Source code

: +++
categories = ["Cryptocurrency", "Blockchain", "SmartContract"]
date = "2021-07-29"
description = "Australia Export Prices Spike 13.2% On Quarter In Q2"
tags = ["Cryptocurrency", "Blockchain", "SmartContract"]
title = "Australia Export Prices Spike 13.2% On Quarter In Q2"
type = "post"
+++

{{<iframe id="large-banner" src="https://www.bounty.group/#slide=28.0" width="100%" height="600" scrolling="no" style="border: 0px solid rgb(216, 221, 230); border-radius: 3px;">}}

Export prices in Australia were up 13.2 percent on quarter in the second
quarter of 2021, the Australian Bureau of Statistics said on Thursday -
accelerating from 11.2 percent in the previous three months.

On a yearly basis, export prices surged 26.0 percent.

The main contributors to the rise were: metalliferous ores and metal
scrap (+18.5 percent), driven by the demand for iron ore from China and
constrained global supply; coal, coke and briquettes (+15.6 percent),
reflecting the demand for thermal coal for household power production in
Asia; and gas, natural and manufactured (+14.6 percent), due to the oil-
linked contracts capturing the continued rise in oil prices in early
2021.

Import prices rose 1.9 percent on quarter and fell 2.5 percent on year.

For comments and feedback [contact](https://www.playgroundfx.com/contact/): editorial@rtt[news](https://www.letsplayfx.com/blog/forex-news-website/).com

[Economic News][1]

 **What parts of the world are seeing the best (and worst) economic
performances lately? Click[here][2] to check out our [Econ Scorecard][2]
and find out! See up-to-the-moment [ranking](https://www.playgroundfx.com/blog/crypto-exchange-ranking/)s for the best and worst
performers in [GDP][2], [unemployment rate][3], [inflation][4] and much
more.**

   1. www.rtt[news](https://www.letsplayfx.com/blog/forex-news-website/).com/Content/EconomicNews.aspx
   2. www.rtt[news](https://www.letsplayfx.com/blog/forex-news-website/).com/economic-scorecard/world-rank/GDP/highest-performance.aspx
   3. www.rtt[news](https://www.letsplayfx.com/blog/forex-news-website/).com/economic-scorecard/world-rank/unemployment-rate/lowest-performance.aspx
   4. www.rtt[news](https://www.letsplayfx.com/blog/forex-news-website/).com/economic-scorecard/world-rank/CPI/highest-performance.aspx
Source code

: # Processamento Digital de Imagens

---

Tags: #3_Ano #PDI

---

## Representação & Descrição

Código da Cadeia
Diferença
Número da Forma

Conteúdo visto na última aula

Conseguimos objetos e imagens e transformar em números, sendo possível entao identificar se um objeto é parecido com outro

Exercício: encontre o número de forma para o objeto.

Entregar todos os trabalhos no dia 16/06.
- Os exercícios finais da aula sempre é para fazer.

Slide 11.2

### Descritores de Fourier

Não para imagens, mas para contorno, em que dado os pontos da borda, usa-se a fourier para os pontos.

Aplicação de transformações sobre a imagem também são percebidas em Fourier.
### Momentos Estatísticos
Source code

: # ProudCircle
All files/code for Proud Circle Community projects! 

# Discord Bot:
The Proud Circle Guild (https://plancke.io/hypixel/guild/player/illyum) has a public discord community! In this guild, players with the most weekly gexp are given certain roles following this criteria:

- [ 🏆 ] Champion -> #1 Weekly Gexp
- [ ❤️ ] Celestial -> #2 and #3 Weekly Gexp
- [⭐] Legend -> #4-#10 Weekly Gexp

§ Work instructions:
Working from the data above, extract solely the lines from the one containing "Asia; and gas, natural" through the one containing "performances lately? Click[here][2]", exactly as they appear, both included.

§ Task response:
Asia; and gas, natural and manufactured (+14.6 percent), due to the oil-
linked contracts capturing the continued rise in oil prices in early
2021.

Import prices rose 1.9 percent on quarter and fell 2.5 percent on year.

For comments and feedback [contact](https://www.playgroundfx.com/contact/): editorial@rtt[news](https://www.letsplayfx.com/blog/forex-news-website/).com

[Economic News][1]

 **What parts of the world are seeing the best (and worst) economic
performances lately? Click[here][2] to check out our [Econ Scorecard][2]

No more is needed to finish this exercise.